I fucked up, didn't I?

"Why would you think you were different? I was just being nice to you, literally what I do with anyone I want to have sex with"

"So you don't like me?" Why do people put feelings and emotions into every fucking thing?! "Because I like you and I think about you a lot, you're this cool guy who isn't afraid to say or do what he wants. I'm really into you Charlie you bring out a different side of me"

"Stop ok you don't know me you heard your roommate I'm white trash, and as much as I fucking hate that guy right now he's right Adrian. I've got shit to offer especially to you, you're not... we're not..." I struggle, why can't I say the fucking words?

"The same?" He looks at me asking

"Pretty much."

"Isn't that what makes it better? Hotter... more fun?"

"If you're talking about the sex then yes but relationships I don't do those"

"You don't do those with me"

"I can't do it with you Adrian"

"Why not?" His tone goes up and down "What's so wrong with me? I mean I'm not everyone's cup of tea, but you and I... we had such an awesome weekend 3 months ago, and ever since then it's felt like you've been doing everything in your power to get rid of me."

When we were little Camila used to say that I sabotage everything I touch, when we were in the 10th grade I made out with her boyfriend because she ate all of our birthday cake.
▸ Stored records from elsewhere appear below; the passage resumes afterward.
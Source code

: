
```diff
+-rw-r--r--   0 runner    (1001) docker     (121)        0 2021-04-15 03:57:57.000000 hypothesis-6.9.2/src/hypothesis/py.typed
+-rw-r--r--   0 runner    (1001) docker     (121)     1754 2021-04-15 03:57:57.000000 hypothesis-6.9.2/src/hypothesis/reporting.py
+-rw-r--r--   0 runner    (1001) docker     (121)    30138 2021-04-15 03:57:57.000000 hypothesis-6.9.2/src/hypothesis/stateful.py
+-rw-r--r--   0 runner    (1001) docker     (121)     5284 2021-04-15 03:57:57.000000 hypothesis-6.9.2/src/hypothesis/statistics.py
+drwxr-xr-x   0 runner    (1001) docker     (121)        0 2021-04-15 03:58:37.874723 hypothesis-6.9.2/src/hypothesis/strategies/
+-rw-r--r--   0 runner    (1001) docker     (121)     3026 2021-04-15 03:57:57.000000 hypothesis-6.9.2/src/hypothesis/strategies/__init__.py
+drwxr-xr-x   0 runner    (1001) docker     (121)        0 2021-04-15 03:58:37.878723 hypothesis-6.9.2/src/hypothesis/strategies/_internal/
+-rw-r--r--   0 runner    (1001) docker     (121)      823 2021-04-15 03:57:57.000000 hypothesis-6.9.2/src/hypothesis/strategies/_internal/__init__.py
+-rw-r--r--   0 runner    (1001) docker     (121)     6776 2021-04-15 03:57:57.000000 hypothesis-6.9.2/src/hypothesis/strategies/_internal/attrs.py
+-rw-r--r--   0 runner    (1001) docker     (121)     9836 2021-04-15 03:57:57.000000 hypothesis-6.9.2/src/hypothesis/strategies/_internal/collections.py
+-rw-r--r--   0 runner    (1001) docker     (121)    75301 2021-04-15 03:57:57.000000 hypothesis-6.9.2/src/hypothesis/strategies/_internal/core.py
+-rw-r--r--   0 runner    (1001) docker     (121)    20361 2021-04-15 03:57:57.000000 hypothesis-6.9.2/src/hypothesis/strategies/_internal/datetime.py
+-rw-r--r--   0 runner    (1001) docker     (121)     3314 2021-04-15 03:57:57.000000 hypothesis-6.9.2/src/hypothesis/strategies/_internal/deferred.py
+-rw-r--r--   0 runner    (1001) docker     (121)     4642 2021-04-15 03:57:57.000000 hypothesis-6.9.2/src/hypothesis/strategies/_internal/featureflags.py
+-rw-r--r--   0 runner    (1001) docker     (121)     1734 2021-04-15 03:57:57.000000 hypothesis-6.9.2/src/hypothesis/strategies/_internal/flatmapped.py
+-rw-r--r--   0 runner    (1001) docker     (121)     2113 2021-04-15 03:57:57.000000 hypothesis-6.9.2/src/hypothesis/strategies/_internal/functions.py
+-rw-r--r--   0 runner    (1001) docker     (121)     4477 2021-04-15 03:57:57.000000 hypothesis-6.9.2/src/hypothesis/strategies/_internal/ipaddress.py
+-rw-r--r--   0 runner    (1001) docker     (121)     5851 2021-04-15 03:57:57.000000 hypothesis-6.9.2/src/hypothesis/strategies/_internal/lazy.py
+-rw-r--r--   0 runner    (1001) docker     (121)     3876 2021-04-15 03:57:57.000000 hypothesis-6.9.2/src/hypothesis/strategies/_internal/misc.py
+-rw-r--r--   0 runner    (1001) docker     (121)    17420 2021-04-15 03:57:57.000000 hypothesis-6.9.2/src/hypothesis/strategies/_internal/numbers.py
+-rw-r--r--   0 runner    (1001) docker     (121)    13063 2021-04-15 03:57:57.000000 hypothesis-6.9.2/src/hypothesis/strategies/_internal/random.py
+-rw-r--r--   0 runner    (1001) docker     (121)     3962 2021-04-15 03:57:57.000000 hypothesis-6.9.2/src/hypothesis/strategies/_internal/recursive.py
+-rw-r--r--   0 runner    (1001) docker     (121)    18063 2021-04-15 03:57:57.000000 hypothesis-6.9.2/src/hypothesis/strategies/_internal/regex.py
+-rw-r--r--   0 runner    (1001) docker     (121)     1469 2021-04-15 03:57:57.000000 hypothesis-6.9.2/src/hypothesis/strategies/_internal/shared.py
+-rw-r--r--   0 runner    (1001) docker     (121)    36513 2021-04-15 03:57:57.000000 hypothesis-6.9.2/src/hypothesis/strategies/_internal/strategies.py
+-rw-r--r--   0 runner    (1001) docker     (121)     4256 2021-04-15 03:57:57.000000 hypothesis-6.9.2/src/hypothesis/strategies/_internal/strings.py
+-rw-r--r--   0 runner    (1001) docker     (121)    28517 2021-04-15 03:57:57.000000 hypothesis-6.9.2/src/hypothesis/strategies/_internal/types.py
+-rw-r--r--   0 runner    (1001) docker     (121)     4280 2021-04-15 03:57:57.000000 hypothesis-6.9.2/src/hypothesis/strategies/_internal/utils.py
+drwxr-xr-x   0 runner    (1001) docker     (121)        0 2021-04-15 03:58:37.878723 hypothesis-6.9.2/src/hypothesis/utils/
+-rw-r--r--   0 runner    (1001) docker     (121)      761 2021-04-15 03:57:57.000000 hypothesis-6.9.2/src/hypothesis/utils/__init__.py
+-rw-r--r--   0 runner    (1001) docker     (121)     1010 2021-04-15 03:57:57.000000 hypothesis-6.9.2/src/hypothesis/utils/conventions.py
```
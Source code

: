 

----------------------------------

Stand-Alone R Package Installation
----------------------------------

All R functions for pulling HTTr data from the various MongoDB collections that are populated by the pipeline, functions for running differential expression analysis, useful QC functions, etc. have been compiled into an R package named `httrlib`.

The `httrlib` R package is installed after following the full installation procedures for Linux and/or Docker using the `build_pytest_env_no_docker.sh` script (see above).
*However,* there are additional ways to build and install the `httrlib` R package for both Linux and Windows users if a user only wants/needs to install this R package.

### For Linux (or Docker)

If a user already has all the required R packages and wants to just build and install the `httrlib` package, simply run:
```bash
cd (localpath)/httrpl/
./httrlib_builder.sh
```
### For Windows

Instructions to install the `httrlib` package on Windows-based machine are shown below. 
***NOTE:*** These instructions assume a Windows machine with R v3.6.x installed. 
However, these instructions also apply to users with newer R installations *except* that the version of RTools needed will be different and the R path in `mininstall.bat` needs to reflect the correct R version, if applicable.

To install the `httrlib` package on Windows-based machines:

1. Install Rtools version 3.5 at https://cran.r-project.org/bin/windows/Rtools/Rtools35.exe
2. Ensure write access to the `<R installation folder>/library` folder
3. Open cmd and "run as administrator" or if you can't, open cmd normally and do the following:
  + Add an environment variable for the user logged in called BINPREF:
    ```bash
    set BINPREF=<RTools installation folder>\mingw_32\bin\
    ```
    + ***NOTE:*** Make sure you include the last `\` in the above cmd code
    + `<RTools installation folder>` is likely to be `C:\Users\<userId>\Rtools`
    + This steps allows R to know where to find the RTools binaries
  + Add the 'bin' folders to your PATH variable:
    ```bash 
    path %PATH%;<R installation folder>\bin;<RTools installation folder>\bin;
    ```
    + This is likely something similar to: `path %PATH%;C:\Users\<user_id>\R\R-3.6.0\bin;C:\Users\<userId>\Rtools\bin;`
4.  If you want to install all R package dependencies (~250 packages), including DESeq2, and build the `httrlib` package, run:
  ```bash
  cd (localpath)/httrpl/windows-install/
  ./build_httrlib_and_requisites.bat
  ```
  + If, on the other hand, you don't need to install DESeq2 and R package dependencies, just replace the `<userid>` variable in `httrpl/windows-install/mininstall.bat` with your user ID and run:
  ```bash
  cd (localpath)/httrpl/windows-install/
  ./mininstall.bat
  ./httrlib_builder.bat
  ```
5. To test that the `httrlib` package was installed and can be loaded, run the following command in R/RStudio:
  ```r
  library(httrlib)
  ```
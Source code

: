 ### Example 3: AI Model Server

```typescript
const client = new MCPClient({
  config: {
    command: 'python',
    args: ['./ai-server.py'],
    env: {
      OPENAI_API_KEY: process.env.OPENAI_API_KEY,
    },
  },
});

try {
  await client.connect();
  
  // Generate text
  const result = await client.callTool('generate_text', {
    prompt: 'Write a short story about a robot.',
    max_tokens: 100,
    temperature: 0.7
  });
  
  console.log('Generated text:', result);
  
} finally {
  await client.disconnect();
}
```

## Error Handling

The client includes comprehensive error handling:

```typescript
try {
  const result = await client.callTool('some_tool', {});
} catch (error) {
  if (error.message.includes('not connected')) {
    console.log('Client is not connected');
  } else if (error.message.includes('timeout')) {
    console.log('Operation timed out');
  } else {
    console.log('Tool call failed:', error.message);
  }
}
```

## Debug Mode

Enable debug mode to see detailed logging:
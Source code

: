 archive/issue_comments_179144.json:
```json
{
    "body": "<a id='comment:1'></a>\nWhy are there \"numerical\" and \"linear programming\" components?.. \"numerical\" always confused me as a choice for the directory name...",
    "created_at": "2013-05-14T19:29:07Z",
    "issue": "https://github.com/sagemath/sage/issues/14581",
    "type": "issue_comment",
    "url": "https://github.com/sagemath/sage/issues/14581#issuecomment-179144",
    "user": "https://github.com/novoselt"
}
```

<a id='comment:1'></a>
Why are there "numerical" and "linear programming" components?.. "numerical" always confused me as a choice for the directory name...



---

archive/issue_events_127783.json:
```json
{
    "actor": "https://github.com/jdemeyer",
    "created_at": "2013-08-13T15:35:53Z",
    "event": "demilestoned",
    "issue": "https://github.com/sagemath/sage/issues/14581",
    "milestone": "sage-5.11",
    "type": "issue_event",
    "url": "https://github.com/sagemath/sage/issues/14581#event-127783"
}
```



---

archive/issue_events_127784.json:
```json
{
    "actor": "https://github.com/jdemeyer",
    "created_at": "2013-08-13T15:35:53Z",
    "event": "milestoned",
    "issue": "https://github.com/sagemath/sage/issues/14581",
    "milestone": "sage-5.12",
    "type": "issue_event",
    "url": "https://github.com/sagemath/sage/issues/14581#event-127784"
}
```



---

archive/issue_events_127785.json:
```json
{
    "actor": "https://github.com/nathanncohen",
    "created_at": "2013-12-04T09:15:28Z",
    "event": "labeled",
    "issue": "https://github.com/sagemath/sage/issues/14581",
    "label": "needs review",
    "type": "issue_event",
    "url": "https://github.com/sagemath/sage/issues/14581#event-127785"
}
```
My parents got us a car once and I was so sure they meant to get it more for her, I stole it one night and it got trashed. Adrian doesn't understand why I can't be with him and I can't fucking bring myself to tell him. "Yeah uhh... I should go" I turn around getting my jacket, "I was high when I thought coming here was a good idea and that's gone now so I should be too."

"Why can't you be serious about anything?!" Adrian yells "if it is me then just please tell me why!"

I stand in front of him with my jacket in my hands really ready to leave but I can't. Adrian wants an explanation and even though I never explain myself to others, I have to try for him. I open my mouth and whatever falls out is his fault "I don't know how to care about anything enough not to hurt it. I mean you're a fucking scholar who lives in a palace with like a billion pillows on your bed" I point. "Seriously that's a lot of fucking pillows dude" he chuckles quietly so I don't hear. "You can do way better than me, besides good sex and weed I have nothing else to offer you"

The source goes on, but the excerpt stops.